“It’s not that at all, nothing like that at all,” the bald man said.
“Oh, it isn’t?”
A stare-down in the warm noisy night. Mosquitoes buzzed about Stu’s head. He pointed the revolver out straight, its sights lined directly onto the bald man’s night-shadowed face.
“Let me give you some sound advise,” the man offered. His voice flowed like some smooth liquid. “Never point a deadly weapon at someone you aren’t fully prepared to kill.”
The man held his hands half-up. Stu was sweating but maintaining his bead.
Then—
The man’s hands moved in a blur, snapped the revolver out of Stu’s grasp.
“It’s nothing like you think,” the man said.
“I’ve got money, I’ve got two cars, credit cards, some jewelry,” Stu said. “I’ll give you whatever you want.”
“To spare your life?”
“No, to spare my daughter and my wife.”
The man wasn’t pointing the gun back at Stu, he was just holding it. “And if I say that’s not good enough?”
“Oh, a tough guy, huh?”
“I’m no tough guy,” Stu said. “Christ, you just took a gun out of my hands in less time than it takes me to blink. But let’s be real. I’ll give you everything I have to leave my family alone. But the only way you’re walking into my house is over my dead body.” He didn’t know where these words were coming from. In his terror he could barely think, and he was so scared he’d already pissed himself. “You got the gun. But if you miss, I’ll gouge your eyes out, I’ll bite your face off. I’ll do
“Right answer,” the man said. “Relax. Civilians don’t handle stress very well.” He handed the big pistol back to Stu.
“My name is Willard Farrington,” the man said.
“That’s right,” the man added. “I’m Melissa’s real father. That’s the reason I was looking in her window. I just wanted to see her.”
“But—”
“There’s no time for that,” the man said. “No time for explanations.” He passed Stu a pale-blue piece of paper. “That’s a routing number and an account index. I’ve deposited $500,000 in a trust for Melissa. You can’t ever touch it. She can’t touch it until she’s eighteen. I can only hope that, as her father, you’ll guide her to do the right thing with it. It’s for her future, college, things like that.”
Stu stared at the sheet.
“There’s no time for that,” the man repeated. Then he looked at his watch. “They’re on their way. I can’t be here when they arrive.” Then the man tossed Stu what looked to be a shoebox. “This is for you and your wife, to help out. Don’t be assholes with it. Take care of Melissa.”
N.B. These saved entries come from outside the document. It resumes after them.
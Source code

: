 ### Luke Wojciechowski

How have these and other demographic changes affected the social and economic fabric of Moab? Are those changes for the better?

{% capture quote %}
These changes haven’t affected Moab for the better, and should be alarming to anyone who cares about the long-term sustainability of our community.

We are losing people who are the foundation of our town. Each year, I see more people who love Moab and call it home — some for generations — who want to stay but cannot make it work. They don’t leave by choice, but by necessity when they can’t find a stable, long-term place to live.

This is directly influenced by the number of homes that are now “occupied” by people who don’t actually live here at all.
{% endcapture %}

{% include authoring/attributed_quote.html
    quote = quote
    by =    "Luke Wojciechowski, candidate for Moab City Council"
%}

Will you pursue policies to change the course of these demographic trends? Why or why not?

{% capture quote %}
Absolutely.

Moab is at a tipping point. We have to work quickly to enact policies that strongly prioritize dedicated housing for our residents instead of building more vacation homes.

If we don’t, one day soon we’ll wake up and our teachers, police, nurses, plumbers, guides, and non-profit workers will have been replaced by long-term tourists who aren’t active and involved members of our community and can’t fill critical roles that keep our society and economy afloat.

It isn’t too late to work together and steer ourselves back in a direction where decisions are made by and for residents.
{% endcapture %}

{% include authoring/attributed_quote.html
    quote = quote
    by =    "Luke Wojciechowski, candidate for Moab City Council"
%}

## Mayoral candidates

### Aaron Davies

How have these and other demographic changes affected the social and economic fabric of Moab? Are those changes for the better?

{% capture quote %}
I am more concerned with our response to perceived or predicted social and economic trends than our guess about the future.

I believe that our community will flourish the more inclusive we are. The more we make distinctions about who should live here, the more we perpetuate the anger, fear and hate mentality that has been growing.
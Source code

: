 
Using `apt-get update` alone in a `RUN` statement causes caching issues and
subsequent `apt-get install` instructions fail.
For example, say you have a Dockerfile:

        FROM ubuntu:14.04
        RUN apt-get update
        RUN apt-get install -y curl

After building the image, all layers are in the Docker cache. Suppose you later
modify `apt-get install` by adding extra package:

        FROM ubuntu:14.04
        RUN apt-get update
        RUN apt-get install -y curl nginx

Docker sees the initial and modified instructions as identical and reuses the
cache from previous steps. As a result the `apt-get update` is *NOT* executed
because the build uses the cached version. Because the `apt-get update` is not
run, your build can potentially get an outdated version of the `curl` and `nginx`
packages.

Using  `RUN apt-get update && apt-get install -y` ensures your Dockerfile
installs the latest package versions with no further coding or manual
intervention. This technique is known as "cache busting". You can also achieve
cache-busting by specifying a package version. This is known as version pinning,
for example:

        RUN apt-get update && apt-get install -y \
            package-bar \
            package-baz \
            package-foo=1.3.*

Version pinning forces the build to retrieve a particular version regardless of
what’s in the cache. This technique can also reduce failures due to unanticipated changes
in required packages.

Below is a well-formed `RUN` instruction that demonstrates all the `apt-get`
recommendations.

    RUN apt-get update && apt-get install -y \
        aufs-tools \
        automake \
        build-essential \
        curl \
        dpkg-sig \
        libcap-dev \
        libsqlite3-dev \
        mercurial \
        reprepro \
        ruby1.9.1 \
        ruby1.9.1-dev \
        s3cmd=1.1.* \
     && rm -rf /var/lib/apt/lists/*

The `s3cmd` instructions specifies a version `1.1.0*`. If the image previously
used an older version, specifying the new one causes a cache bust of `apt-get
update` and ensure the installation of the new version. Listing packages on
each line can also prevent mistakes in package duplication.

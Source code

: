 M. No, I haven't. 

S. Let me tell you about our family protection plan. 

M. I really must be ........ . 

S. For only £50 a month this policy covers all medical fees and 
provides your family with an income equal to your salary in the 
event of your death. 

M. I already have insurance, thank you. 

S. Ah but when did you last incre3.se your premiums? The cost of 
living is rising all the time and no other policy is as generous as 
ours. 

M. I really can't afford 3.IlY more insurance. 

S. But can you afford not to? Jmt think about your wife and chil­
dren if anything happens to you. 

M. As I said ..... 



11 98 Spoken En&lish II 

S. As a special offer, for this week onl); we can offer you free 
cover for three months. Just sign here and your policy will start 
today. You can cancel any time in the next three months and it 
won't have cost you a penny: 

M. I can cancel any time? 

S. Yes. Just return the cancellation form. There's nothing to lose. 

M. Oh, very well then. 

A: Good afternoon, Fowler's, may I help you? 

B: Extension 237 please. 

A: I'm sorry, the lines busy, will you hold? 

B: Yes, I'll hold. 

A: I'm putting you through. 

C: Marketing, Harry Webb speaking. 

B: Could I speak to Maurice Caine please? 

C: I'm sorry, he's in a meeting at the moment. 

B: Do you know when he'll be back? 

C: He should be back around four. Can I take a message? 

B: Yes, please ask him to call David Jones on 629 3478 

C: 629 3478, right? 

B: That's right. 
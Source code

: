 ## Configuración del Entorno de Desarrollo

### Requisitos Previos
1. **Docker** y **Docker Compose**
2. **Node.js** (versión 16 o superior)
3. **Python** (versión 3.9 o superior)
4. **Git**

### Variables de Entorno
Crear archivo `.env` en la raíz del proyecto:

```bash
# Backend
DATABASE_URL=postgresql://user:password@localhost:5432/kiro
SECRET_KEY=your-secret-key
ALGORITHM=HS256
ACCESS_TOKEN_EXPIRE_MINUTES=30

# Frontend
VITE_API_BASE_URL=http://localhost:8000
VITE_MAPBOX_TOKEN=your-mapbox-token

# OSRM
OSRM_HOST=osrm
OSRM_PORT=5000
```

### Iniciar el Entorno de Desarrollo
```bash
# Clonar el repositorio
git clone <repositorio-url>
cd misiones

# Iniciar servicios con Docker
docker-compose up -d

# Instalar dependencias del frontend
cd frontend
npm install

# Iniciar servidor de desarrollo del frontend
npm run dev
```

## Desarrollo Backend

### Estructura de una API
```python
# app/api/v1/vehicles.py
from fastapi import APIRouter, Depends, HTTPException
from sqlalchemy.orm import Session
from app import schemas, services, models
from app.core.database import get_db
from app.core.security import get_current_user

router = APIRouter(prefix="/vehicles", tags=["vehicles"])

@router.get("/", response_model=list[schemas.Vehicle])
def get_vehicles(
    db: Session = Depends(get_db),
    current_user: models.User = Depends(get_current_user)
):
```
Stu, now in total disbelief, opened the top of the box. It was stuffed with bands of $100 bills.
“I—wait,” Stu said.
“No time,” the man said again. He lifted up the cuff of his left pant leg. A metal band lay atop his ankle. “It’s a direction-finder. I’ve got to get out of here.” The bald man stared at him amid the cricket cheeps. “You’re a good man, I can tell.”
Stu stared back.
“Take care of my daughter,” the man said. “And don’t ever tell her about this.”
The pistol felt like dead weight in Stu’s hand. Crooked under his elbow was the box of money.
A reef of clouds drifted away from the moon. Suddenly white light filled the yard, spilling onto the intruder’s form. Stu noted the tears streaming down the strange man’s face. He also noticed—
The man seemed to be wearing mittens.
But that was it.
Stu couldn’t think of anything to say as the bald man disappeared across the yard into the darkness.
—
CHAPTER 1
From above the headboard, as if accusingly, the stiff faces stared down at him. Johann Steinhoff, Manfred Freiherr Von Richthofen, E.V.Rickenbacker, Adolf Galland.
General Willard Farrington lay back in the large, silk-draped bed. He hated the bed, by the way. He preferred a barracks rack any day of the week. Farrington was fifty-one years old now—when you got older, you were supposed to want nice things. But this place?
It was a palace. It could be likened to the Presidential Suite at the Mayflower Hotel. Genuine oil paintings hung on gilt-and-columbine-papered walls. Plush burnt-ocher carpets padded every footfall. Fine furniture, a twenty-four-hour attendant, even a hot tub, which he never used.
Recompense for his duty, his sacrifice.
But in all, the luxuriant suite proved little more than a well-appointed prison. His brief “escape” a week ago was something the mission staff should’ve anticipated…but what were they going to do? Fire him?
Farrington chuckled under his breath.
Oh, he understood the necessity of the quartering rules.
And he still, essentially, believed that.
He’d merely taken his unauthorized stroll because he needed to know that his daughter would be well-cared for. He needed to see her, this gift of his own creation that he’d willingly abandoned a decade ago for his duty.
Farrington still understood the duty. He just wasn’t quite sure if he measured up any more.
Maybe he was burned out…
Duty, it was all about duty, wasn’t it? The sacrifices of the few for the many. That’s why he kept those sterile portraits hanging above his four-poster bed. In the many moments of doubt, all he need do was look up into these faces of greatness and see himself. But the reassurance was dwindling of late.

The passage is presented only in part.